Problem details. Within the entries below, every line containing "Limanov" is to be copied.
********************
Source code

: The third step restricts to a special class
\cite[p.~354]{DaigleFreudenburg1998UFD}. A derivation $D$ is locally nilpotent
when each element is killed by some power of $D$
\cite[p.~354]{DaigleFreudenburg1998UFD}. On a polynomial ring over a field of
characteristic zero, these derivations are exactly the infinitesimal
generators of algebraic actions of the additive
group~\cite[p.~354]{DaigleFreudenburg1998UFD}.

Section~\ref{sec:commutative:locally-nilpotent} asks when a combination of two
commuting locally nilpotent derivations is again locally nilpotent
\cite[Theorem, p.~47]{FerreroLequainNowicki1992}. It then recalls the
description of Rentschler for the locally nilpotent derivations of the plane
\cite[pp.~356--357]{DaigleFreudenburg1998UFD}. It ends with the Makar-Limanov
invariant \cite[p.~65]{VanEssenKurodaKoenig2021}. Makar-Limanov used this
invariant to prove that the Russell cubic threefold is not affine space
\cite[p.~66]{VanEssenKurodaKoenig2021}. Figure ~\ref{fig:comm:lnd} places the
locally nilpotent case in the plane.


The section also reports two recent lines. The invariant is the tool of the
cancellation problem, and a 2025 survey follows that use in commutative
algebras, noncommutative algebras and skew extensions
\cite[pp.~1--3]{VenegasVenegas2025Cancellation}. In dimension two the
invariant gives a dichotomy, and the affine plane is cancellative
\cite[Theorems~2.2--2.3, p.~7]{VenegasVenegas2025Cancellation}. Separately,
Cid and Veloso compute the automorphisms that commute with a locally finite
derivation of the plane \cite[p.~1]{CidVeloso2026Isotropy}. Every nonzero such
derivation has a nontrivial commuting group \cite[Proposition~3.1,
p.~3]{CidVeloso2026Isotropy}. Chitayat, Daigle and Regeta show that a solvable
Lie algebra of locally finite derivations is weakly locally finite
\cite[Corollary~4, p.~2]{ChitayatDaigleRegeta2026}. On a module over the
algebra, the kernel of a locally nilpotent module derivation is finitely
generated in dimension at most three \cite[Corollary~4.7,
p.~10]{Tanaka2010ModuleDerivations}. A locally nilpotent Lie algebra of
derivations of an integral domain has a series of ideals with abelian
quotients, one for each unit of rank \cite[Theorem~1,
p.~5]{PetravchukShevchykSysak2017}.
********************
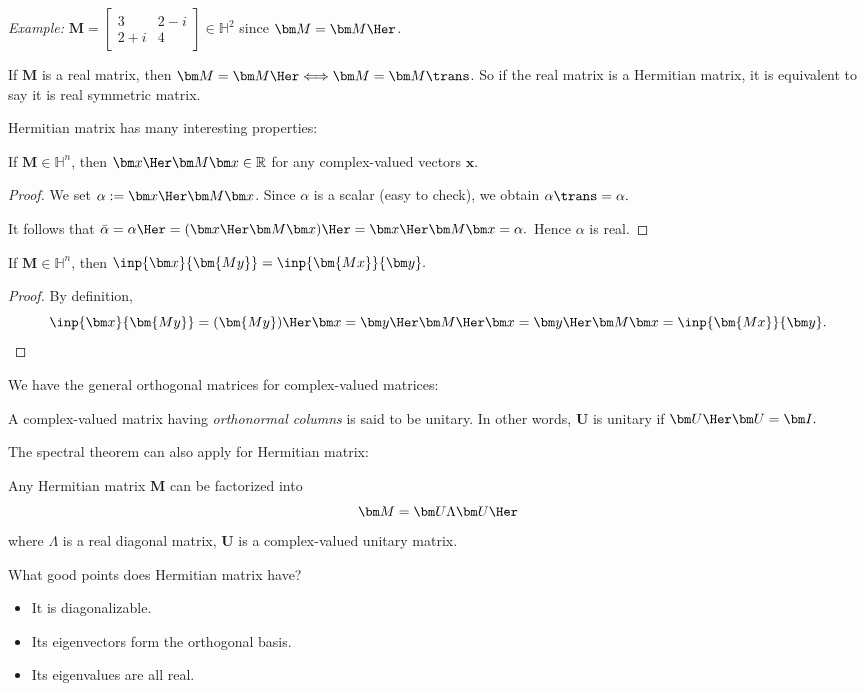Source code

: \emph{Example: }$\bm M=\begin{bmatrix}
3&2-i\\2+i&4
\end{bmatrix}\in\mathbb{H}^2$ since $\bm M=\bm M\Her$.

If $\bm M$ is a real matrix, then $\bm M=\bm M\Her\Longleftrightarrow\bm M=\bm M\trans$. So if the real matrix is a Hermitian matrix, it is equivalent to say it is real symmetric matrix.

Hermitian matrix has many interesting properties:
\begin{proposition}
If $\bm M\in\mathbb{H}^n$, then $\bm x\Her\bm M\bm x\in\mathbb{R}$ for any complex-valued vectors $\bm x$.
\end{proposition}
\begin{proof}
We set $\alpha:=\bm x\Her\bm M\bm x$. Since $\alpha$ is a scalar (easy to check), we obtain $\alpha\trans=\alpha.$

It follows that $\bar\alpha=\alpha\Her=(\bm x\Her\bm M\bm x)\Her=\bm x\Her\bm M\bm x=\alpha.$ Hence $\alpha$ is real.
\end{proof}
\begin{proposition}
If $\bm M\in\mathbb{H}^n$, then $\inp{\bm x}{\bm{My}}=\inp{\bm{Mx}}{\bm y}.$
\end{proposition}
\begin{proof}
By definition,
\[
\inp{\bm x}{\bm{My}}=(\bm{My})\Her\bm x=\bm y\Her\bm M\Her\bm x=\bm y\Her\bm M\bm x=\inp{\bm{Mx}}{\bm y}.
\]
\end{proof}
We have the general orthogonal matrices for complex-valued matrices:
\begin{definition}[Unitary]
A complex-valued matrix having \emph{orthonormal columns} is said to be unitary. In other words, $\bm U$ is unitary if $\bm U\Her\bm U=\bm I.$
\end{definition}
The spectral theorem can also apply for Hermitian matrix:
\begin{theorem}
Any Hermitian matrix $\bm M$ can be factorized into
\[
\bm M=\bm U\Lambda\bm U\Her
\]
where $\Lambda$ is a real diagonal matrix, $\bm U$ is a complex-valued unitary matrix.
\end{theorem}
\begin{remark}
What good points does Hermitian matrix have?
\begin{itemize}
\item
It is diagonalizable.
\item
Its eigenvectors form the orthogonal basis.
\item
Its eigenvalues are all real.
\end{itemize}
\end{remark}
********************
Finished task.
\cite[pp.~356--357]{DaigleFreudenburg1998UFD}. It ends with the Makar-Limanov
invariant \cite[p.~65]{VanEssenKurodaKoenig2021}. Makar-Limanov used this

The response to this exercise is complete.